Is it possible to use my public IP address to serve a website? (Catalina)
Solution 1:
There are several ways to achieve this:
-
The classic way is to configure your router to do "port forwarding". You tell it that any connection destined to port 80 should be forwarded to your computer, so anyone trying to make an HTTP request to your public IP address would be sent to the HTTP server on your Mac.
You would probably also do the same for port 443 (HTTPS).
Limitations apply: your ISP must not block inbound traffic (explicitly or implicitly because they would be using CGNAT), you can only forward to a single server...
Instead of using your public IP address, you can use a dynamic DNS service which will give you a domain name that maps to your IP address and is updated if your IP address changes. If you have a fixed IP address, you can directly point a DNS name to your IP.
-
Another way is to do tunnelling. Something on your Mac connects to a server on the outside, and a tunnel is created inside this connection, which forwards traffic received on the outside server's IP/port to your server.
If you have your own Linux server hosted somewhere, you could use
ssh
with a remote port forwarding request (-R
) to achieve that.Or you can use a service like Ngrok which will do that for you. You tell it the local protocol and port on your Mac, and it will give you a publicly accessible URL which is forwarded back to the server on your Mac. There are probably tons of alternatives.
There are also more general-purpose VPNs that could be used, but beware of security implications.
The drawback of all these methods is that you depend on "something" out there on the Internet, and that all traffic will go through this device/service before reaching your home server. This can add latency or bandwidth bottlenecks, and of course there's often a direct or indirect cost as you need to pay for this "something".

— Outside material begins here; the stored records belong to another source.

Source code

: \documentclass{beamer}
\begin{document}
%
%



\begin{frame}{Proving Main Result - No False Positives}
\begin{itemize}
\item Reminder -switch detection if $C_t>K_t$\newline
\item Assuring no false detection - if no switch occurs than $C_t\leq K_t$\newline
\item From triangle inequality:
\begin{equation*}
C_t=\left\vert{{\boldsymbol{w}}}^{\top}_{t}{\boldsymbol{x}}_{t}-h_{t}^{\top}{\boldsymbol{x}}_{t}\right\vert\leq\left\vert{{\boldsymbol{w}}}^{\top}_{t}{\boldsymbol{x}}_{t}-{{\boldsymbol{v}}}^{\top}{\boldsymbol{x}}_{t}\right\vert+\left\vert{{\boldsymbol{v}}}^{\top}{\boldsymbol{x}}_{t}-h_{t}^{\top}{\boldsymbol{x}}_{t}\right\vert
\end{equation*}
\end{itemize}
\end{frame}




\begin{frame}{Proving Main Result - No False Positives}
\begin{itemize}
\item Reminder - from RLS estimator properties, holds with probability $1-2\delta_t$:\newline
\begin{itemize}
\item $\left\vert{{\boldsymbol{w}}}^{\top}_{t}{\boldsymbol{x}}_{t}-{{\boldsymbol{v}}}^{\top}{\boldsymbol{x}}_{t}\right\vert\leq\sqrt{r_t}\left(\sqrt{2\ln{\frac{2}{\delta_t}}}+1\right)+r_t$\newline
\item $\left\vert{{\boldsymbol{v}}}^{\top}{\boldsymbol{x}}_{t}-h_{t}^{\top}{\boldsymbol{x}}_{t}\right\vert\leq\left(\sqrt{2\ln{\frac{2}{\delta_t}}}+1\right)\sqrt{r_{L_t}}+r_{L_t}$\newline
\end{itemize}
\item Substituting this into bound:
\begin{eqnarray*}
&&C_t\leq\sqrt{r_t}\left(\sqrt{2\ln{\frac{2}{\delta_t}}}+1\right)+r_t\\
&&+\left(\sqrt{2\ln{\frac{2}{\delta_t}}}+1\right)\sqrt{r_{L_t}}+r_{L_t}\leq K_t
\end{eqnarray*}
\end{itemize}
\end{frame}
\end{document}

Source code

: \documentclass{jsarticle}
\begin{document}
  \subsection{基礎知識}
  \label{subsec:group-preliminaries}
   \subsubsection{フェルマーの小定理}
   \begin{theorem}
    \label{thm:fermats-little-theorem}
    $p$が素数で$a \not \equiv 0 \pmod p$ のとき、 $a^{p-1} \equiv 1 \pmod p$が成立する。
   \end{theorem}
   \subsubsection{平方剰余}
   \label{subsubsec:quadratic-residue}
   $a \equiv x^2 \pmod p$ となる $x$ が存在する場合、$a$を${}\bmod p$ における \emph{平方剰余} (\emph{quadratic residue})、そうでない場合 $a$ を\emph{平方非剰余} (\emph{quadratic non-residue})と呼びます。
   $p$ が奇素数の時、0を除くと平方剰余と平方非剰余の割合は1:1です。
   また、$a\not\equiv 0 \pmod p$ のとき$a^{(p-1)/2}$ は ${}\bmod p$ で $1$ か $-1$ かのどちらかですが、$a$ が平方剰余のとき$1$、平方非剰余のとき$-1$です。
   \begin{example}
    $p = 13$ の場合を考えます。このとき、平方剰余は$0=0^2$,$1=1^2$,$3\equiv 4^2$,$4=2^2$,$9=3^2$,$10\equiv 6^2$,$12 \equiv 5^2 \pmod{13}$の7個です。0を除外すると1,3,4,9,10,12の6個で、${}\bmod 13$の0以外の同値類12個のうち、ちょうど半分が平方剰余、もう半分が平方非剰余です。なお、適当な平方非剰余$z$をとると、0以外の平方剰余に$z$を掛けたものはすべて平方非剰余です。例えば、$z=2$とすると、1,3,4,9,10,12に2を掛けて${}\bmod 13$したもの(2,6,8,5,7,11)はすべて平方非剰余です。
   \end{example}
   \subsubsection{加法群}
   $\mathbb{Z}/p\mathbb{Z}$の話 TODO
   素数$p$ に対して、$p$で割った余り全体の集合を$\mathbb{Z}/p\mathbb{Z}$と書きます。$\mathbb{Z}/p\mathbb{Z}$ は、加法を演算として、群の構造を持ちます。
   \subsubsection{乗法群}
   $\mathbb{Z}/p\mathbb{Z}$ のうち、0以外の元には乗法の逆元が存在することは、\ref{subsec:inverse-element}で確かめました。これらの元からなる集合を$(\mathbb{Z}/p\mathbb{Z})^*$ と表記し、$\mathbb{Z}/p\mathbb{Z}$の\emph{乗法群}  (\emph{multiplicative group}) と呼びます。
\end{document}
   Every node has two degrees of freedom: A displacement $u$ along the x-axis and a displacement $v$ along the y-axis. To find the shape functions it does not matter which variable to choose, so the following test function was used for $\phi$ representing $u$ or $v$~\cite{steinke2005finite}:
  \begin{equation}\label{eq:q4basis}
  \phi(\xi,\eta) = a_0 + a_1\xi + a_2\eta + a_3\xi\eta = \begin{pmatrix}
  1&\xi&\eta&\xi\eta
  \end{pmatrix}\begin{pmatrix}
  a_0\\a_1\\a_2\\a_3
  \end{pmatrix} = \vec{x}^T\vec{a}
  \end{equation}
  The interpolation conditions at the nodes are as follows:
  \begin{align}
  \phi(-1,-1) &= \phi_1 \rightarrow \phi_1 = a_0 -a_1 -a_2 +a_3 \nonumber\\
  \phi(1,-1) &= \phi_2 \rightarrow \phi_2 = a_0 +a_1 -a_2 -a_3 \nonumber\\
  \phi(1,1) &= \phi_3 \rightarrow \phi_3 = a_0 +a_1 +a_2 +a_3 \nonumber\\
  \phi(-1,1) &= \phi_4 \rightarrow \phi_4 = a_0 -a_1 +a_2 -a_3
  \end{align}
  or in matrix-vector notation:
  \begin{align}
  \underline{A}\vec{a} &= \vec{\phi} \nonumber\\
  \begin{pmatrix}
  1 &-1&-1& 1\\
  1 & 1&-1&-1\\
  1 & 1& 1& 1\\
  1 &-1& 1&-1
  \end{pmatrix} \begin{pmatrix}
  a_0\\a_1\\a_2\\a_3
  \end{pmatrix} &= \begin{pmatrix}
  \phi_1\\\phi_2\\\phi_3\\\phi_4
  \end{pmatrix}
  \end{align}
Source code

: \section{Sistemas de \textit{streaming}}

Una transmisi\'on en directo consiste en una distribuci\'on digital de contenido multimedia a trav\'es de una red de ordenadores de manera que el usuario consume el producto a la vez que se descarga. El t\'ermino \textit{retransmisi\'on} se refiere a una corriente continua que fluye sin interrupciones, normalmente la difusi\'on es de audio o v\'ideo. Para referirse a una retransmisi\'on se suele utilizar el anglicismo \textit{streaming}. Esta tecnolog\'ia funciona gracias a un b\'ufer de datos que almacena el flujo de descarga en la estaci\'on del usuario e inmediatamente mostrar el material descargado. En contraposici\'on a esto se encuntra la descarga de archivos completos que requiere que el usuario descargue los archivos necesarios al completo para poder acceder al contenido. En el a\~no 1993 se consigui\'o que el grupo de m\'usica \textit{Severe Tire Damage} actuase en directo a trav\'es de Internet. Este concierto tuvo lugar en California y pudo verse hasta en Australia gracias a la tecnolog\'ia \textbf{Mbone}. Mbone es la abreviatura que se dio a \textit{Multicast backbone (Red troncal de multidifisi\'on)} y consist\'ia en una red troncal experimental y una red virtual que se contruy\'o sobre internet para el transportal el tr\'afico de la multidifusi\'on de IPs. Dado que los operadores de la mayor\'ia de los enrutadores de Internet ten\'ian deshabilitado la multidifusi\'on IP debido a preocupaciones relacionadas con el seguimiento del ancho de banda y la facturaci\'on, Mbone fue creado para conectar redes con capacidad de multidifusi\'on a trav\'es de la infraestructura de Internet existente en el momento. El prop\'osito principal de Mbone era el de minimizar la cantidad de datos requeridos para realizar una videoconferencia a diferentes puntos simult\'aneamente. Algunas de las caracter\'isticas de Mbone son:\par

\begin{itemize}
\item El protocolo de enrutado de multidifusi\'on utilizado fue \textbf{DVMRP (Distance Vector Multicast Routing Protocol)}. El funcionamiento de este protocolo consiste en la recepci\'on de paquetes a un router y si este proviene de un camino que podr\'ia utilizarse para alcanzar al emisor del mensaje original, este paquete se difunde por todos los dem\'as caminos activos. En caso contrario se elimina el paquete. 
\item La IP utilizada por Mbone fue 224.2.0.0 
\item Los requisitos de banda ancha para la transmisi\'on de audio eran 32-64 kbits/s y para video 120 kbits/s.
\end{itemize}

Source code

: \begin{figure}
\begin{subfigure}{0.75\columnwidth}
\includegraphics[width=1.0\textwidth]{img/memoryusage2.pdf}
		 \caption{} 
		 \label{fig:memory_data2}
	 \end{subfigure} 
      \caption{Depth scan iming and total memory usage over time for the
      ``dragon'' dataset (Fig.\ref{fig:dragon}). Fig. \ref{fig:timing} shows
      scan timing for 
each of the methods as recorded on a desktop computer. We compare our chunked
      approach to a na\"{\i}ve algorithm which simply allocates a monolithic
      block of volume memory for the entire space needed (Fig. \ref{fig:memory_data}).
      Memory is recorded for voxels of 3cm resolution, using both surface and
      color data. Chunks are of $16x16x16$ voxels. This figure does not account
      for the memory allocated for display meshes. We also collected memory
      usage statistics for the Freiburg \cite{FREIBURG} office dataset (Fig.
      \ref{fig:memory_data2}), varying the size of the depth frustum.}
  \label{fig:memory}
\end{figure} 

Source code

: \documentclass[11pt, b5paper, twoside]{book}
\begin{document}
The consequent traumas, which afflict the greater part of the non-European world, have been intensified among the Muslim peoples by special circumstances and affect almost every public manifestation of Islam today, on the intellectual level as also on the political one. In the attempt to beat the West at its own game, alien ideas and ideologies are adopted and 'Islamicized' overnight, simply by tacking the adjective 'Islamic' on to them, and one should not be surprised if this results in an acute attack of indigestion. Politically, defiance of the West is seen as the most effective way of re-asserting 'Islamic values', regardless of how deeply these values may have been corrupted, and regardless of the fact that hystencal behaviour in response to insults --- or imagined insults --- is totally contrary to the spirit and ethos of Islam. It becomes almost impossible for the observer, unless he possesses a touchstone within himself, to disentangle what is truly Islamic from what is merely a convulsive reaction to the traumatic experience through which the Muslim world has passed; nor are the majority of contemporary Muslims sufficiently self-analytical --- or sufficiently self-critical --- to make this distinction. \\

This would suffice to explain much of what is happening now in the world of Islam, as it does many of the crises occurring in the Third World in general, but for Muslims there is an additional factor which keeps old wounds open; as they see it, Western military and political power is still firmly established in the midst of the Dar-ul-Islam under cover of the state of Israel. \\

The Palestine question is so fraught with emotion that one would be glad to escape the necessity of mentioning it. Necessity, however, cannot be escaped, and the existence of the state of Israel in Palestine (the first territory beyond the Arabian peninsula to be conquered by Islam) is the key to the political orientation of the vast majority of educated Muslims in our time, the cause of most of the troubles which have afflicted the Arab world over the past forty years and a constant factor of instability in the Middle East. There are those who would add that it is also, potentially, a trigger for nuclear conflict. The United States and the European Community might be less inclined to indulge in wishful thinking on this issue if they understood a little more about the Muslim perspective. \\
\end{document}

Note that in both cases, you should be mindful about security: your local network is normally protected from the outside by NAT, but you're opening a "hole". If there are any security issues on the server you run on your Mac, external users may be able to access stuff on your Mac or on the rest of your network they wouldn't usually be able to.
Solution 2:
Is it possible? Yes. But there are some caveats:
- Your Internet Service Provider may (probably does) block servers of any sort from being hosted behind your network - as listed in their terms of service
- Apache (and therefore websites) generally require constant uptime, hosting it on a Mac is not impossible, by any means, but you'd need to keep the computer turned on all the time. Which can eventually slow your computer down to the point it is unusable by you.
- If you get enough traffic (bots, etc) - it may be considered a Denial of Service (DoS) attack by your ISP. They can suspend your service.
If, for whatever reason, it turns out that your ISP does not block servers on the network, you can use a service like DynDNS to point a hostname to your external IP which makes everything so much easier to remember.
You would also need to port-forward port 80 (and/or 443) via your modem to your internal private IP which may or may not change behind your network.